Saved data entries:
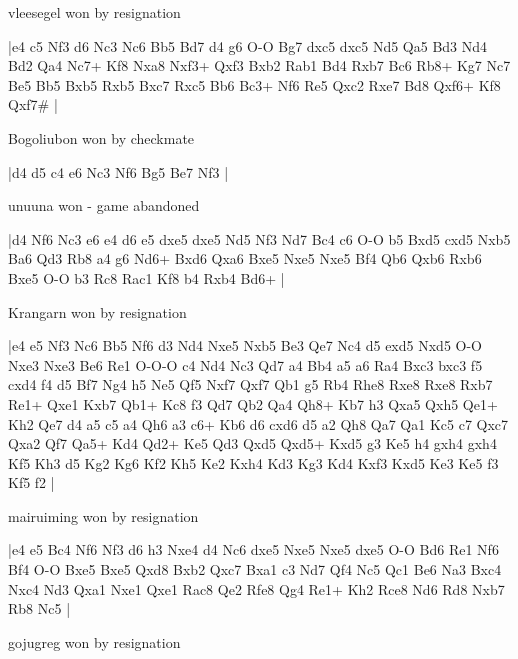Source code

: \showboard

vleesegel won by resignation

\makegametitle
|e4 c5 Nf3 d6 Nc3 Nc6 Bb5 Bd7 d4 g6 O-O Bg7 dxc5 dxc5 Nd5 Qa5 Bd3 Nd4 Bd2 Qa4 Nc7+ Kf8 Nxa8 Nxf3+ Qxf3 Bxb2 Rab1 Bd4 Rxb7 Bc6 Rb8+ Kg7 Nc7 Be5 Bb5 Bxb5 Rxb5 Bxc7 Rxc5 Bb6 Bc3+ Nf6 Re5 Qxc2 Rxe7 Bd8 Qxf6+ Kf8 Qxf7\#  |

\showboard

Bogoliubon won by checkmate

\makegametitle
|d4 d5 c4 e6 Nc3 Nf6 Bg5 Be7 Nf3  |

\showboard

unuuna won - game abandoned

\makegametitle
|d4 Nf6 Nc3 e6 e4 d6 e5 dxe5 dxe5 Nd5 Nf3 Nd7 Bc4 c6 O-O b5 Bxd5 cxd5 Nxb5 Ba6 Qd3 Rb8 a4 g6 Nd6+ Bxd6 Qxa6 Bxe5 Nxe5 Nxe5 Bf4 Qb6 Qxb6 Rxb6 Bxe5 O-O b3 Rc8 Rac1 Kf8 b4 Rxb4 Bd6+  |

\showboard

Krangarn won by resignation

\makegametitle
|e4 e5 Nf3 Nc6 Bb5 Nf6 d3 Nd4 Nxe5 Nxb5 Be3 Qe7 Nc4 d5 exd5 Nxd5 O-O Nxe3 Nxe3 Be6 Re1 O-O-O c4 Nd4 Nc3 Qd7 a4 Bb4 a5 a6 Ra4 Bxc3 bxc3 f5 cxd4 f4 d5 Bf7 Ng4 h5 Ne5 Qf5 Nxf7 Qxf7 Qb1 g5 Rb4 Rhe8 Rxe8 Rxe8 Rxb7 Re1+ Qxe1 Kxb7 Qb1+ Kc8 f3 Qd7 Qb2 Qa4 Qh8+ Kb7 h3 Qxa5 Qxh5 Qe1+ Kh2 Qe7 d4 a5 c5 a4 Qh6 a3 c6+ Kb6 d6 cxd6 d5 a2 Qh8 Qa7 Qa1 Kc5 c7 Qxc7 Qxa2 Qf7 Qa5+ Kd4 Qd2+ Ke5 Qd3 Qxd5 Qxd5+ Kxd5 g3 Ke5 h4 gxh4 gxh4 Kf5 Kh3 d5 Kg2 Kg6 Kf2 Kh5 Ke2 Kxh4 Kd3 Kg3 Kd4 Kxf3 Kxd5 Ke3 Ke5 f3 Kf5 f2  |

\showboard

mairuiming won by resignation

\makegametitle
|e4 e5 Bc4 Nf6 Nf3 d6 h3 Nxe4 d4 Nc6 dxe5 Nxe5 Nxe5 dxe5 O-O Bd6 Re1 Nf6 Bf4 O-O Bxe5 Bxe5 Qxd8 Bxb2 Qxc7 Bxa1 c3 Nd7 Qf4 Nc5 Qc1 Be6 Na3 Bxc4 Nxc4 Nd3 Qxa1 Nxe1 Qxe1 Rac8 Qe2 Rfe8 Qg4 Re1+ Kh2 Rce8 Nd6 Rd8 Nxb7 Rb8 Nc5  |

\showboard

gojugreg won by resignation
---
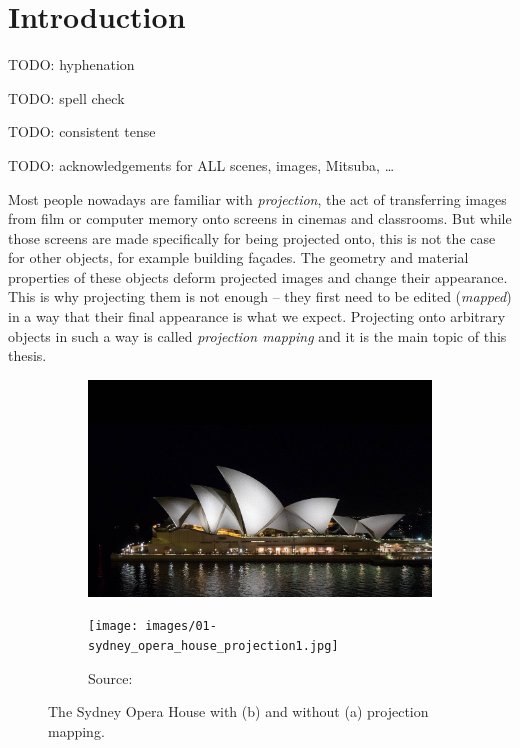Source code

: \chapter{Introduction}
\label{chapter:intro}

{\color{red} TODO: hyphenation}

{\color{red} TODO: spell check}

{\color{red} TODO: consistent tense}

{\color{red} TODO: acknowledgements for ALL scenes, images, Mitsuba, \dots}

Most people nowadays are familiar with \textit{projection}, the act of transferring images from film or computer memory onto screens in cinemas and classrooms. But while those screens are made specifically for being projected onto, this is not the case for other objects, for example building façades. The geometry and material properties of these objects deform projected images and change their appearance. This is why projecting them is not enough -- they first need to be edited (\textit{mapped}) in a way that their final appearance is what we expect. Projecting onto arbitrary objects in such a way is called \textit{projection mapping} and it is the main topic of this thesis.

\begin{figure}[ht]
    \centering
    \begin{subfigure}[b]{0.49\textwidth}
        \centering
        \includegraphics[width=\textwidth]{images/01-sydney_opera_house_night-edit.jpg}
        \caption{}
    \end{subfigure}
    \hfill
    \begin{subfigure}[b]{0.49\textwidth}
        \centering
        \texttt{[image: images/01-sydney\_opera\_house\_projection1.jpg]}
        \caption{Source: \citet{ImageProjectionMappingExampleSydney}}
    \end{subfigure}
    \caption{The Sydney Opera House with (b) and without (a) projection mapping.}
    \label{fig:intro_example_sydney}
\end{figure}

WHAT THE EXERCISE ASKS:
Lines above that include the string "label" need to be copied.

COMPLETED TASK:
\label{chapter:intro}
    \label{fig:intro_example_sydney}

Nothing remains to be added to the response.